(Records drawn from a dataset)

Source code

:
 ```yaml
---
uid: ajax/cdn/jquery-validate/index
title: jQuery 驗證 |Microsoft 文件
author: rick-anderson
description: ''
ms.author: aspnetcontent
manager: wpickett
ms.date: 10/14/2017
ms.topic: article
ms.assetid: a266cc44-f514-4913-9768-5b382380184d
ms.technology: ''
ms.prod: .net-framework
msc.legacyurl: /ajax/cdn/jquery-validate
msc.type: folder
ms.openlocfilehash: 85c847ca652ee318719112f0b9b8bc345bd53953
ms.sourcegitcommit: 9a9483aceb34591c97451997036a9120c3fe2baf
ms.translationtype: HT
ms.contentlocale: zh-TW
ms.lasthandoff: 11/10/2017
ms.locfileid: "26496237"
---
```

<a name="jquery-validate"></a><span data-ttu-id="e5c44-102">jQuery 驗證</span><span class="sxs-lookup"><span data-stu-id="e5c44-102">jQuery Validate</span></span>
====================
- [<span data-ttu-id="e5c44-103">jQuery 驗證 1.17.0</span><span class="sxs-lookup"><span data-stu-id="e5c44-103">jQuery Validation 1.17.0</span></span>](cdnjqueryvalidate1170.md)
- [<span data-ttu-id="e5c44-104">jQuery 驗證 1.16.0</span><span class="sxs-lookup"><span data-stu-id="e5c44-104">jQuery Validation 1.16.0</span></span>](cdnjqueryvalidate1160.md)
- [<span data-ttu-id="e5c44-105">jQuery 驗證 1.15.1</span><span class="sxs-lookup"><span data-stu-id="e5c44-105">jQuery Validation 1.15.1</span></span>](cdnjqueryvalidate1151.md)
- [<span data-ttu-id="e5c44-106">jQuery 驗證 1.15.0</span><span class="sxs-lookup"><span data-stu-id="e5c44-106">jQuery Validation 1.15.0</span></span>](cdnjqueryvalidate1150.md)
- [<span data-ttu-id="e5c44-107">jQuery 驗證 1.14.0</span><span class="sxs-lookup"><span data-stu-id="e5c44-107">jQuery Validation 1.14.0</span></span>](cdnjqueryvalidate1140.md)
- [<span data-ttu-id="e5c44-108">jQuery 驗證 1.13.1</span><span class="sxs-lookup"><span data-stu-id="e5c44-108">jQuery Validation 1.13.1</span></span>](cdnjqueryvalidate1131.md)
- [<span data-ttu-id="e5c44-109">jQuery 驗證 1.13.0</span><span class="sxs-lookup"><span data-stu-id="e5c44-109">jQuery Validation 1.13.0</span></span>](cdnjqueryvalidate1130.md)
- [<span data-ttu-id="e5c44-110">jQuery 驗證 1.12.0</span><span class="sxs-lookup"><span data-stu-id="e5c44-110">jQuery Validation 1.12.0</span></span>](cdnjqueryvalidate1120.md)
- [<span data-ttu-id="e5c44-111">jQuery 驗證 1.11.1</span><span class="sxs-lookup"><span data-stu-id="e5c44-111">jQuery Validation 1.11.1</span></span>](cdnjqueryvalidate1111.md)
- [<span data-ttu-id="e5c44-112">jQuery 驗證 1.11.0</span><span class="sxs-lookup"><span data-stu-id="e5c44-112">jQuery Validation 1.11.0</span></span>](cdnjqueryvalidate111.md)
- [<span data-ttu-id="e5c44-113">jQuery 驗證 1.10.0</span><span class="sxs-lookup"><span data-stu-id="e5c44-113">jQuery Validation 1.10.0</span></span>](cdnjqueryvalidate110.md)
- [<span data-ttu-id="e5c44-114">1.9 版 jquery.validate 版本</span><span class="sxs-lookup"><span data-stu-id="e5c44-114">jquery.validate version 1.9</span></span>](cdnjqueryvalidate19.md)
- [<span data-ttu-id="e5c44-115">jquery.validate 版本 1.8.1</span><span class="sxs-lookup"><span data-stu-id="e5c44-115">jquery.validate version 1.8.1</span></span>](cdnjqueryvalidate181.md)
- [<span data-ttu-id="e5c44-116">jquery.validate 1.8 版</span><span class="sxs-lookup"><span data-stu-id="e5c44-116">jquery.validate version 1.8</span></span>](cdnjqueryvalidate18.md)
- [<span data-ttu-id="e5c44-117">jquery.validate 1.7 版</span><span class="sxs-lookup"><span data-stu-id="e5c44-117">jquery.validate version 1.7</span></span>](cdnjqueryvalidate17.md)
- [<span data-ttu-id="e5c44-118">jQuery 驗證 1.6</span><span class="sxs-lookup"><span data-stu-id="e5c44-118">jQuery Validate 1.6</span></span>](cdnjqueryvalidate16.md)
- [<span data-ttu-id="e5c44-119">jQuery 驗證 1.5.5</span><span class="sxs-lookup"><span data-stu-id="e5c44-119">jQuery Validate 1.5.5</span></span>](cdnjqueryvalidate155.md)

Assignment>
Supply the number of lines above that contain the word "ajax", and nothing else.

Response for this exercise>
2